The Story Rooms are a fun, new take on a tired concept like escape rooms because they aren’t linear experiences, and there’s more than a win or a loss as the goal. You’ll find yourself wanting to go back so you can get a better grade from Dr. Botcher.

Two Bit Circus’ most impressive attraction is its virtual reality corner, which offers a wide variety of virtual experiences. The Hyperdeck is probably the most intense because it mimics movement and environments in some startling ways. Players wear a VR headset and stand on a platform behind one of four gun turrets. It’s a shooting gallery game, but there’s more to the experience than blowing away the competition. The enclosed space is surrounded by high-powered fans, and the platform itself can move and vibrate.

So when your VR environment has you “flying” at ridiculous heights while you’re being pursued by zombies or monsters, the air and the floor mimic what you’re seeing, so it feels like you’re actually in the virtual environment. It’s not for people who fear heights or suddenly dropping out of the sky.

Two Bit Circus may sound like a place exclusively for kids, but the vast majority of the people who were there were grownups, and all of the games could be played by almost anyone of any age.
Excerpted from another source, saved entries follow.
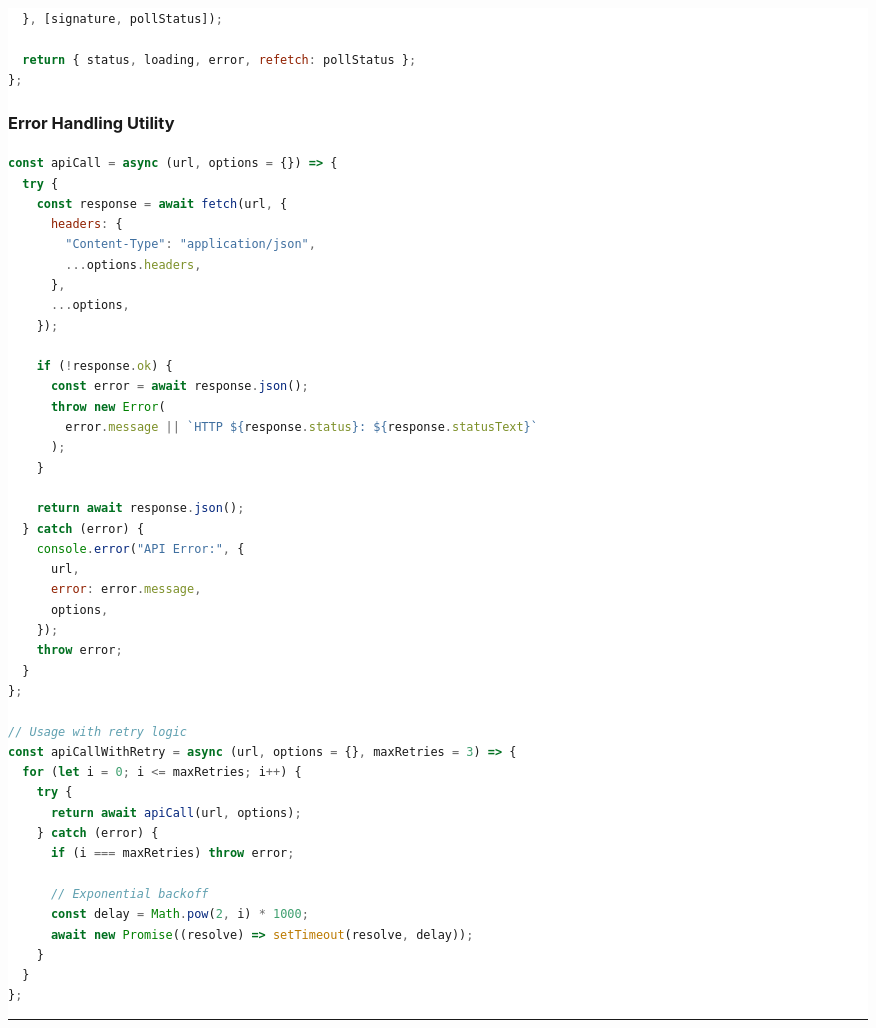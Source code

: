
 ```javascript
  }, [signature, pollStatus]);

  return { status, loading, error, refetch: pollStatus };
};
```

### Error Handling Utility

```javascript
const apiCall = async (url, options = {}) => {
  try {
    const response = await fetch(url, {
      headers: {
        "Content-Type": "application/json",
        ...options.headers,
      },
      ...options,
    });

    if (!response.ok) {
      const error = await response.json();
      throw new Error(
        error.message || `HTTP ${response.status}: ${response.statusText}`
      );
    }

    return await response.json();
  } catch (error) {
    console.error("API Error:", {
      url,
      error: error.message,
      options,
    });
    throw error;
  }
};

// Usage with retry logic
const apiCallWithRetry = async (url, options = {}, maxRetries = 3) => {
  for (let i = 0; i <= maxRetries; i++) {
    try {
      return await apiCall(url, options);
    } catch (error) {
      if (i === maxRetries) throw error;

      // Exponential backoff
      const delay = Math.pow(2, i) * 1000;
      await new Promise((resolve) => setTimeout(resolve, delay));
    }
  }
};
```

---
Most big-chain arcades don’t know how to bridge the gap between offering something for kids that adults can play while being challenged and games so difficult that kids are excluded. All the games at Two Bit Circus are appeal to groups of kids, groups of adults or some combination of the two who can play together. At the least, they can compete or work together on an even playing field.

Plus, if you’re an adult who gets his or her ass kicked by a child in a game, there’s a bar to help ease the pain.